Scientists have recently made significant strides in understanding the mysterious sources of heat that sustain the super-hot gas surrounding the Milky Way galaxy, which has puzzled astronomers for years. This gas, which extends up to 700,000 light-years from the center of the galaxy, was first detected several decades ago. Initially, scientists believed this gaseous matter, at temperatures reaching millions of degrees Kelvin, was primarily affected by the gravitational pull of the galaxy, causing the gas particles to swirl around in an attempt to escape the strong gravitational forces.
However, the discovery of even hotter gas in recent years—reaching temperatures around 10 million degrees Kelvin—has raised new questions. This hot gas was detected through faint X-ray emissions emanating in all directions from the Milky Way, and was also observed in the spectra of distant quasars as an absorbing medium. These observations sparked a research frenzy as astronomers sought to identify the sources of heat that were keeping this gas so hot, as well as the mechanisms responsible for its persistent fiery nature.
A team of scientists from the Raman Research Institute (RRI), along with collaborators from IIT-Palakkad and Ohio State University, has proposed a new model in two related studies published in The Astrophysical Journal. Their research offers fresh insights into the origins of the hot gas and its behavior.

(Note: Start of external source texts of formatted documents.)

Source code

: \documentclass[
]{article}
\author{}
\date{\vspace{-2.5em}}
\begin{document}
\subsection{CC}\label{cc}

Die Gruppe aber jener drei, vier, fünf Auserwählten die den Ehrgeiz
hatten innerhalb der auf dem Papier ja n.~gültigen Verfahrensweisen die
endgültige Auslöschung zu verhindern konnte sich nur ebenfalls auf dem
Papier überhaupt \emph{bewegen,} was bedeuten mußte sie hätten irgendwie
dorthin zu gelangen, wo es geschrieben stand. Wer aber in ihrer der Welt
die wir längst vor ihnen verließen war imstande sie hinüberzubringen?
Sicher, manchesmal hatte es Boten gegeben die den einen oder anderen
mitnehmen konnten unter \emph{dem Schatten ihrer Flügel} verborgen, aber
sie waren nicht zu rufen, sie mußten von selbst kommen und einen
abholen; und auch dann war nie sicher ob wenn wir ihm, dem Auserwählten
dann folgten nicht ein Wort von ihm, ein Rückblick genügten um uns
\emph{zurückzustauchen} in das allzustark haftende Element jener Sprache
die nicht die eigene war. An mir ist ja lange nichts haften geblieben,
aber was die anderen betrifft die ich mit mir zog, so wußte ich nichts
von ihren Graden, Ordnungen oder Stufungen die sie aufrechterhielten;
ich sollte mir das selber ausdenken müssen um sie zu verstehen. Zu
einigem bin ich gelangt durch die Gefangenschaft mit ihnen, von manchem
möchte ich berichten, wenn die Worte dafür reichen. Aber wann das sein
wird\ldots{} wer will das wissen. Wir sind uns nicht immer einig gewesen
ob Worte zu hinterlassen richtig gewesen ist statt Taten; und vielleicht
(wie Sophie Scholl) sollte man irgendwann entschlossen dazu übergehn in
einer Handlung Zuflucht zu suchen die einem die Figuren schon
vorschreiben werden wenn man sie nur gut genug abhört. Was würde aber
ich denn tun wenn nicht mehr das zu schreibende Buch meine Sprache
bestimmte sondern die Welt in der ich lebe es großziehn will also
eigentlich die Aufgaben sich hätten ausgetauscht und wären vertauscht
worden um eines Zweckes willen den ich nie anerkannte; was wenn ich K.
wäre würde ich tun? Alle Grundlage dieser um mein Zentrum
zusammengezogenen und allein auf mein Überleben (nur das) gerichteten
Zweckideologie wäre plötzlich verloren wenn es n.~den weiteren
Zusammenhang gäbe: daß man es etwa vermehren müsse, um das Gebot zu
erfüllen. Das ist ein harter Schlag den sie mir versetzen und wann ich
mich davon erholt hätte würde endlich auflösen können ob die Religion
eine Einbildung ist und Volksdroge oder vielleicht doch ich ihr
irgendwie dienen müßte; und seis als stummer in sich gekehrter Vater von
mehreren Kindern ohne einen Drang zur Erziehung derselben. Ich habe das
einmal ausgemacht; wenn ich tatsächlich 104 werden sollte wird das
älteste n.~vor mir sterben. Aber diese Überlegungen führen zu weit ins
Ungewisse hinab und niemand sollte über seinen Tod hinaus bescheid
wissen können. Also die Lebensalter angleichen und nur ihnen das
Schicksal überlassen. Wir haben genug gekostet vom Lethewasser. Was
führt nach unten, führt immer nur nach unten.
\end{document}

The team confirmed that the X-ray emitting hot gas surrounding the Milky Way is distinct from the gas seen absorbing X-ray signals in the spectra of distant quasars. The X-ray emitting gas is a result of a “puffed-up” region surrounding the stellar disk of the Milky Way, which is heated by the continuous cycle of star formation and subsequent supernova explosions. These supernovae, caused by the death of massive stars, release enormous amounts of energy, heating the surrounding gas to temperatures of millions of degrees.
Mukesh Singh Bisht, a Ph.D. student at RRI and one of the lead researchers, explained that the explosions of these massive stars enrich the surrounding gas with heavy elements created in the cores of stars, such as sulfur, magnesium, and neon. These elements, known as α-elements, are important indicators of nuclear processes occurring within stars. The ongoing stellar explosions continually heat up the gas and enrich it with new elements, causing the gas to swirl around the Milky Way’s disk, sometimes escaping into the surrounding space or cooling and falling back onto the galaxy’s disk.
The study also revealed that the gas detected through absorption studies was enriched with these α-elements, providing a vital clue about the source of the gas. Biman Nath, a faculty member at RRI and one of the study’s co-authors, explained that the presence of these elements indicates nuclear reactions within massive stars. These elements are released into space when stars explode as supernovae, adding to the complex chemistry of the surrounding gas.
In addition to the star formation within the Milky Way, the researchers pointed out the role of runaway stars—stars that are ejected from the galaxy’s disk. When these stars explode as supernovae, they also contribute to the generation of hot gas around them. If the supernovae of these runaway stars align with the direction of distant quasars, the gas surrounding them can absorb and produce shadow-like signals, which is what is observed in the absorption spectra of the quasars.
At the same time, the researchers suggest that the ongoing star formation in the Milky Way’s stellar disk results in a continuous veil of hot gas surrounding the galaxy. This veil explains the persistent X-ray emissions detected around the galaxy, as the hot gas is constantly replenished by new supernovae and stellar activity.
The findings of this study provide new insights into the intricate dynamics of the hot gas surrounding the Milky Way, offering a potential explanation for both the X-ray emissions and the absorption signals seen in distant quasars. The researchers plan to further investigate these findings by studying the signals at different frequencies, which could provide additional clues about the origins of the gas and the processes maintaining its high temperatures.
This research helps to unravel the mysteries of the galactic environment, shedding light on the complex interactions between stars, gas, and the overall structure of the Milky Way. It underscores the importance of continuous stellar activity, such as supernovae, in shaping the galactic gas and its physical properties. As scientists continue to study this hot gas, the results may offer broader insights into the evolution of galaxies and the processes that sustain them across vast cosmic timescales.